To date, trials assessing the effectiveness of DRI/ACEI or DRI/ARB combination have provided positive results in reducing BP. When compared with their individual monotherapies over a period of 8 weeks, the combination of aliskiren and valsartan provided significant additional reductions in systolic and diastolic BP (p < 0.0001) and 24-h systolic and diastolic BP (p < 0.0001) in patients with stage 1 and 2 hypertension Citation[8]. As add-on therapy in patients unresponsive to hydrochlorothiazide (HCTZ) monotherapy, the combination of aliskiren and valsartan provided greater reductions in systolic and diastolic BP than aliskiren plus HCTZ, valsartan plus HCTZ or HCTZ alone Citation[14]. Similar to an ACEI and ARB combination strategy, DRIs have been shown to reduce surrogate end points in heart failure patients (i.e., B-type natriuretic peptide [BNP], N-terminal pro-BNP and left ventricular hypertrophy) and in diabetic kidney disease (i.e., proteinuria) when combined with either an ACEI or ARB Citation[12,15]. Conversely, results from the Aliskiren Study in Post-MI Patients to Reduce Remodeling (ASPIRE) program demonstrated aliskiren’s inability to positively affect left ventricular remodeling in a population of post-MI patients.
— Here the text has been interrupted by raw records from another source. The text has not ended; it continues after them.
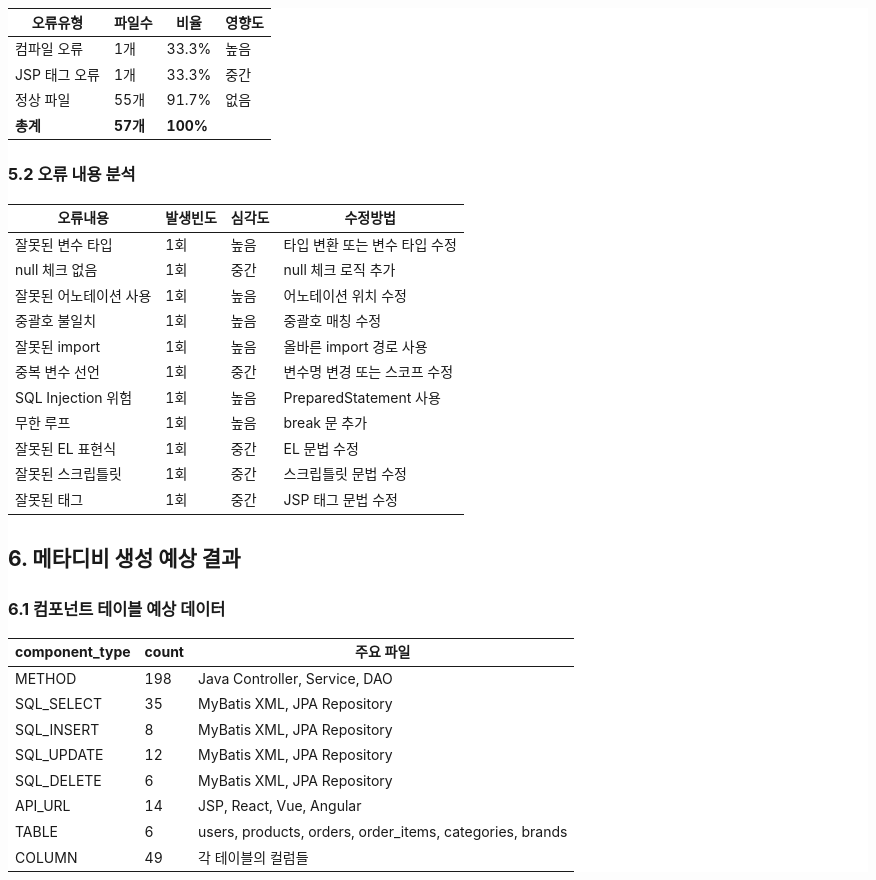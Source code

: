 | 오류유형 | 파일수 | 비율 | 영향도 |
|---------|--------|------|--------|
| 컴파일 오류 | 1개 | 33.3% | 높음 |
| JSP 태그 오류 | 1개 | 33.3% | 중간 |
| 정상 파일 | 55개 | 91.7% | 없음 |
| **총계** | **57개** | **100%** | |

### 5.2 오류 내용 분석

| 오류내용 | 발생빈도 | 심각도 | 수정방법 |
|---------|----------|--------|----------|
| 잘못된 변수 타입 | 1회 | 높음 | 타입 변환 또는 변수 타입 수정 |
| null 체크 없음 | 1회 | 중간 | null 체크 로직 추가 |
| 잘못된 어노테이션 사용 | 1회 | 높음 | 어노테이션 위치 수정 |
| 중괄호 불일치 | 1회 | 높음 | 중괄호 매칭 수정 |
| 잘못된 import | 1회 | 높음 | 올바른 import 경로 사용 |
| 중복 변수 선언 | 1회 | 중간 | 변수명 변경 또는 스코프 수정 |
| SQL Injection 위험 | 1회 | 높음 | PreparedStatement 사용 |
| 무한 루프 | 1회 | 높음 | break 문 추가 |
| 잘못된 EL 표현식 | 1회 | 중간 | EL 문법 수정 |
| 잘못된 스크립틀릿 | 1회 | 중간 | 스크립틀릿 문법 수정 |
| 잘못된 태그 | 1회 | 중간 | JSP 태그 문법 수정 |

## 6. 메타디비 생성 예상 결과

### 6.1 컴포넌트 테이블 예상 데이터

| component_type | count | 주요 파일 |
|---------------|-------|----------|
| METHOD | 198 | Java Controller, Service, DAO |
| SQL_SELECT | 35 | MyBatis XML, JPA Repository |
| SQL_INSERT | 8 | MyBatis XML, JPA Repository |
| SQL_UPDATE | 12 | MyBatis XML, JPA Repository |
| SQL_DELETE | 6 | MyBatis XML, JPA Repository |
| API_URL | 14 | JSP, React, Vue, Angular |
| TABLE | 6 | users, products, orders, order_items, categories, brands |
| COLUMN | 49 | 각 테이블의 컬럼들 |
The tolerability of combining a DRI with an ARB was found to be similar to the individual components, with the exception of a higher rate of hyperkalemia (>5.5 mmol/l) Citation[8].
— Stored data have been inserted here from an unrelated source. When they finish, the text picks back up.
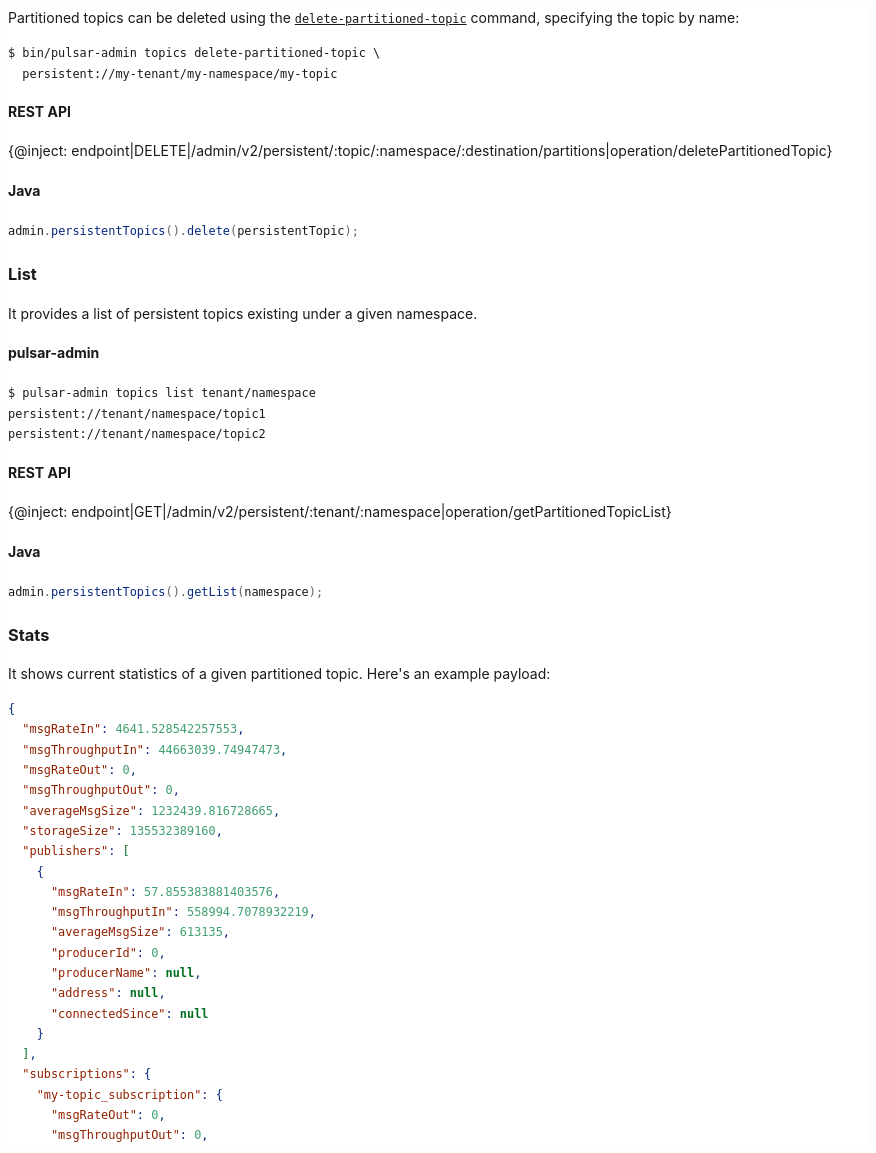 Partitioned topics can be deleted using the
[`delete-partitioned-topic`](reference-pulsar-admin.md#delete-partitioned-topic) command, specifying the topic by name:

```shell
$ bin/pulsar-admin topics delete-partitioned-topic \
  persistent://my-tenant/my-namespace/my-topic
```

#### REST API

{@inject: endpoint|DELETE|/admin/v2/persistent/:topic/:namespace/:destination/partitions|operation/deletePartitionedTopic}

#### Java

```java
admin.persistentTopics().delete(persistentTopic);
```

### List

It provides a list of persistent topics existing under a given namespace.  

#### pulsar-admin

```shell
$ pulsar-admin topics list tenant/namespace
persistent://tenant/namespace/topic1
persistent://tenant/namespace/topic2
```

#### REST API

{@inject: endpoint|GET|/admin/v2/persistent/:tenant/:namespace|operation/getPartitionedTopicList}

#### Java

```java
admin.persistentTopics().getList(namespace);
```

### Stats

It shows current statistics of a given partitioned topic. Here's an example payload:

```json
{
  "msgRateIn": 4641.528542257553,
  "msgThroughputIn": 44663039.74947473,
  "msgRateOut": 0,
  "msgThroughputOut": 0,
  "averageMsgSize": 1232439.816728665,
  "storageSize": 135532389160,
  "publishers": [
    {
      "msgRateIn": 57.855383881403576,
      "msgThroughputIn": 558994.7078932219,
      "averageMsgSize": 613135,
      "producerId": 0,
      "producerName": null,
      "address": null,
      "connectedSince": null
    }
  ],
  "subscriptions": {
    "my-topic_subscription": {
      "msgRateOut": 0,
      "msgThroughputOut": 0,
```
While the reductions in BP and surrogates seen in these studies combining DRIs/ACEIs or DRIs/ARBs are promising, the clinical utility of this strategy and its position on the hypertension treatment ladder remains unclear pending the results of large cardiorenal outcome trials. In the meantime, we must interpret the DRI/ACEI or DRI/ARB combination data with cautious enthusiasm given the results of ONTARGET, which contrast with those of studies in heart failure and proteinuria. The highly anticipated Aliskiren Trial in Type 2 Diabetes Using Cardiorenal Disease Endpoints (ALTITUDE) program is well underway and will reveal much needed cardiorenal outcome data with the use of a DRI/ACEI or DRI/ARB in diabetic patients. Additionally, novel agents are approaching the market that will enhance our understanding of the RAAS (i.e., Ang-[1–7] agonist, chymase inhibitors, AT2 activators and Pro[renin] receptor blockers) Citation[16–19]. Although premature in their development process, the fate of these agents is greatly awaited. ACEIs, ARBs and DRI have been invaluable tools for reducing the risk of cardiovascular disease, but by no means have they conquered the malady. Future studies will hopefully reveal whether less RAAS is more, or not.

Financial & competing interests disclosure

Benjamin J Epstein has received research support and consulting honoraria from Novartis, Forest and Takeda. The authors have no other relevant affiliations or financial involvement with any organization or entity with a financial interest in or financial conflict with the subject matter or materials discussed in the manuscript apart from those disclosed.

No writing assistance was utilized in the production of this manuscript.